The Geldanamycin Derivative DMAG Demonstrates Improved Cytotoxicity and Down-Modulation of Hsp90 Client Proteins Relative to 17-AAG in Chronic Lymphocytic Leukemia (CLL) Cells: Justification for Clinical Trials in CLL.

The heat shock protein Hsp90 functions to stabilize important cell survival- and proliferation-related kinases such as AKT, IKK, c-Src, Raf-1, and cdk9. Cancer cells have activated Hsp90 as compared to normal cells, making this a relevant therapeutic target to eliminate these kinases. The semi-synthetic geldanamycin derivative 17-allylamino-17-demethoxygeldanamycin (17-AAG) binds to and inhibits the activity of Hsp90, and previous work demonstrated the ability of 17-AAG to deplete AKT in several cancer types in vitro. A newer geldanamycin derivative, 17-(dimethylaminoethylamino)-17-demethoxygeldanamycin (DMAG) has improved pharmacological properties including solubility and oral bioavailability, and was shown to be more effective than 17-AAG in melanoma and pancreatic carcinoma mouse xenograft mouse models.
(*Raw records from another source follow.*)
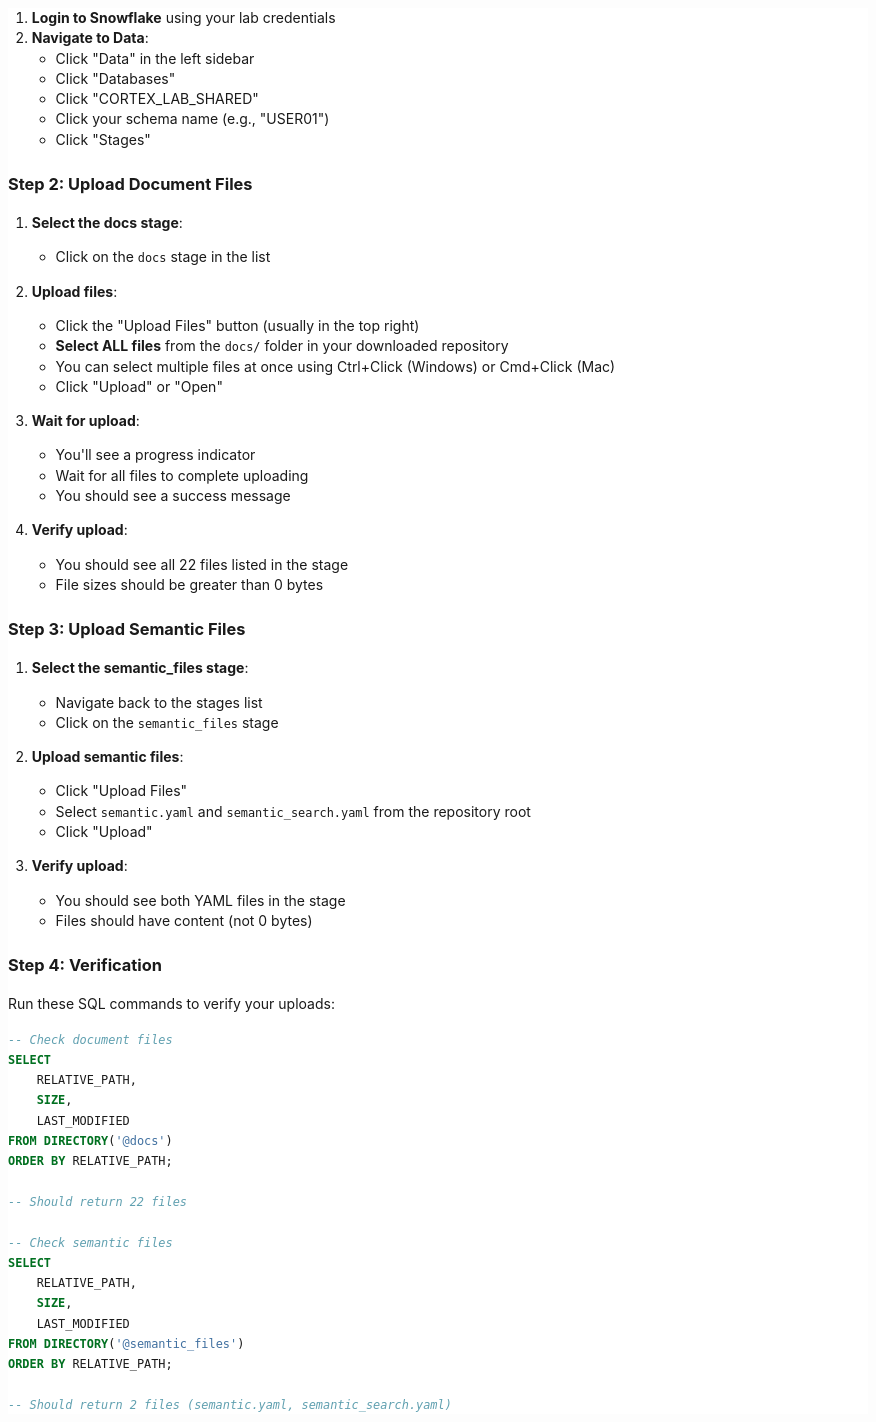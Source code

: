 1. **Login to Snowflake** using your lab credentials
2. **Navigate to Data**:
   - Click "Data" in the left sidebar
   - Click "Databases"
   - Click "CORTEX_LAB_SHARED"
   - Click your schema name (e.g., "USER01")
   - Click "Stages"

### Step 2: Upload Document Files

1. **Select the docs stage**:
   - Click on the `docs` stage in the list

2. **Upload files**:
   - Click the "Upload Files" button (usually in the top right)
   - **Select ALL files** from the `docs/` folder in your downloaded repository
   - You can select multiple files at once using Ctrl+Click (Windows) or Cmd+Click (Mac)
   - Click "Upload" or "Open"

3. **Wait for upload**:
   - You'll see a progress indicator
   - Wait for all files to complete uploading
   - You should see a success message

4. **Verify upload**:
   - You should see all 22 files listed in the stage
   - File sizes should be greater than 0 bytes

### Step 3: Upload Semantic Files

1. **Select the semantic_files stage**:
   - Navigate back to the stages list
   - Click on the `semantic_files` stage

2. **Upload semantic files**:
   - Click "Upload Files"
   - Select `semantic.yaml` and `semantic_search.yaml` from the repository root
   - Click "Upload"

3. **Verify upload**:
   - You should see both YAML files in the stage
   - Files should have content (not 0 bytes)

### Step 4: Verification

Run these SQL commands to verify your uploads:

```sql
-- Check document files
SELECT 
    RELATIVE_PATH, 
    SIZE, 
    LAST_MODIFIED 
FROM DIRECTORY('@docs') 
ORDER BY RELATIVE_PATH;

-- Should return 22 files

-- Check semantic files
SELECT 
    RELATIVE_PATH, 
    SIZE, 
    LAST_MODIFIED 
FROM DIRECTORY('@semantic_files') 
ORDER BY RELATIVE_PATH;

-- Should return 2 files (semantic.yaml, semantic_search.yaml)
```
We therefore examined the effects of 17-AAG and DMAG against CD19-positive tumor cells from CLL patients. Cell viability was examined by the MTT assay, and AKT and IKK protein expression was examined by immunoblot analysis. In samples from seven CLL patients, 1.0uM DMAG resulted in 31.5% viability (95% CI: 13.1–50.0%), compared to 61.5% viability (95% CI: 45.0–78.0%) using the same concentration of 17-AAG. In four CLL patient samples treated with 1.0uM DMAG for 24 hours, AKT was decreased an average of 72.5% (95% CI: 57.7–87.3%) relative to the untreated controls. This is in comparison to 1.0uM 17-AAG, which caused a 52.7% decrease in AKT (95%CI: 39.7–65.6%). IKK protein was also decreased at similar levels in all patient samples examined. This data indicates that in CLL cells, DMAG has superior activity both in cytotoxicity and in reduction of relevant Hsp90 client proteins. 17-AAG is currently undergoing Phase I clinical testing in CLL, and DMAG is completing phase I clinical development in solid tumor malignancies. Overall, our data and that of others support clinical development of DMAG in CLL, based on the improved pharmacologic properties, enhanced efficacy relative to 17-AAG, and expected down-regulation of target proteins. In addition, our in vitro observations support using measurement of protein down-regulation of AKT and IKK as pharmacodynamic biomarkers of activity in patients undergoing therapy with these agents.